Many polymer substrate films may need to be modified to provide additional functional groups suitable for attachment to a fluoropolymer coating, or provide additional benefits from this, It can be achieved by treatment, or surface activation. That is, the surface can be further activated by forming carboxylic acid, sulfonic acid, aziridine, amine, isocyanate, melamine, epoxy, hydroxyl, anhydride functional groups and / or combinations thereof on the surface.
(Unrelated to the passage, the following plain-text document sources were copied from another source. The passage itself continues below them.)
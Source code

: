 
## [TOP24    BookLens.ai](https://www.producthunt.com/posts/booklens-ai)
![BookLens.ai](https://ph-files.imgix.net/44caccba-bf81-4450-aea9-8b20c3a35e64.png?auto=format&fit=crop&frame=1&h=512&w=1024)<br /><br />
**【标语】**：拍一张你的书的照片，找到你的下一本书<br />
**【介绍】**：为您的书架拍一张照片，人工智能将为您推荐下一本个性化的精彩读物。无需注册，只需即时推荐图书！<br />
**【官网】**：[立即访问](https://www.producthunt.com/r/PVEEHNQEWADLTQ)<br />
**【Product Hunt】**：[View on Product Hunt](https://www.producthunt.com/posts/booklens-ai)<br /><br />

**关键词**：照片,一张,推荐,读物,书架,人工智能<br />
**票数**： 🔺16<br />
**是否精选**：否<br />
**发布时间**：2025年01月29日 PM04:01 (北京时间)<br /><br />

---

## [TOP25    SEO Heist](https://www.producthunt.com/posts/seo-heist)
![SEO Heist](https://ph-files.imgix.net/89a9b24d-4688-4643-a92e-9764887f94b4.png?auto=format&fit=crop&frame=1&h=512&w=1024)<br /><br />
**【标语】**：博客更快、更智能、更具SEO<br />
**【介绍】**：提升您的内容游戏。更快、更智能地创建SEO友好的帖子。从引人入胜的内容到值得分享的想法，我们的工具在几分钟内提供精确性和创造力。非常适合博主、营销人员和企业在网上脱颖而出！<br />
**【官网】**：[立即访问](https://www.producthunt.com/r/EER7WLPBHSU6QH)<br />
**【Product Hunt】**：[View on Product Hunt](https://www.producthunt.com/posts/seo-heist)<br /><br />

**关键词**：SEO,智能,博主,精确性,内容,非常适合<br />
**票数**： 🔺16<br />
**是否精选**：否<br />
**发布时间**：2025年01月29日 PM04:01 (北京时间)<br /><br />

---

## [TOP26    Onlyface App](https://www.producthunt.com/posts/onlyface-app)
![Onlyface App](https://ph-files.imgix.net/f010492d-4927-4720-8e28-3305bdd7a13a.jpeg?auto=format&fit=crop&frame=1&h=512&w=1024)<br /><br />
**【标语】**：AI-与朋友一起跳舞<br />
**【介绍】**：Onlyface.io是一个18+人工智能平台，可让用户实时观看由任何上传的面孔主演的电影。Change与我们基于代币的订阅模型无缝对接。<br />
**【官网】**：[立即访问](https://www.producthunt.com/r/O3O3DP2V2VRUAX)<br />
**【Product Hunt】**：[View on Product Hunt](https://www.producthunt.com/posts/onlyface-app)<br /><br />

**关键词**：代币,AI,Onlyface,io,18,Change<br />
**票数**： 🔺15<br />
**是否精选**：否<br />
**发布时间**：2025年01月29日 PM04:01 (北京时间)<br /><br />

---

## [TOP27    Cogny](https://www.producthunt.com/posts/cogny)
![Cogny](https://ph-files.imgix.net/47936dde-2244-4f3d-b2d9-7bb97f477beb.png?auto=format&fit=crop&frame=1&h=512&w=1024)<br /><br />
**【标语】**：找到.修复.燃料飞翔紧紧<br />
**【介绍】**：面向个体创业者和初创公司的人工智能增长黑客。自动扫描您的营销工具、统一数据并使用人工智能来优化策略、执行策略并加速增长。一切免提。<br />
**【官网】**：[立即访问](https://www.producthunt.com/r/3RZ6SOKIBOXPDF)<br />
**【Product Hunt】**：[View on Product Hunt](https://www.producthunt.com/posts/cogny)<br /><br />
In one embodiment, surface activation can be achieved by chemical exposure to gaseous Lewis acids such as BF ₃ , or to sulfuric acid, or to hot sodium hydroxide or the like. Alternatively, the surface can be activated by exposing one or both sides to an open flame while cooling the opposite surface. Surface activation can also be achieved by subjecting the film to a high frequency spark discharge such as corona treatment or atmospheric nitrogen plasma treatment. Furthermore, surface activation can be achieved by incorporating compatible comonomers in the polymer substrate when forming the film. Those skilled in the art will recognize a wide range of processes that can be used to form compatible functional groups on the surface of a polymer substrate film.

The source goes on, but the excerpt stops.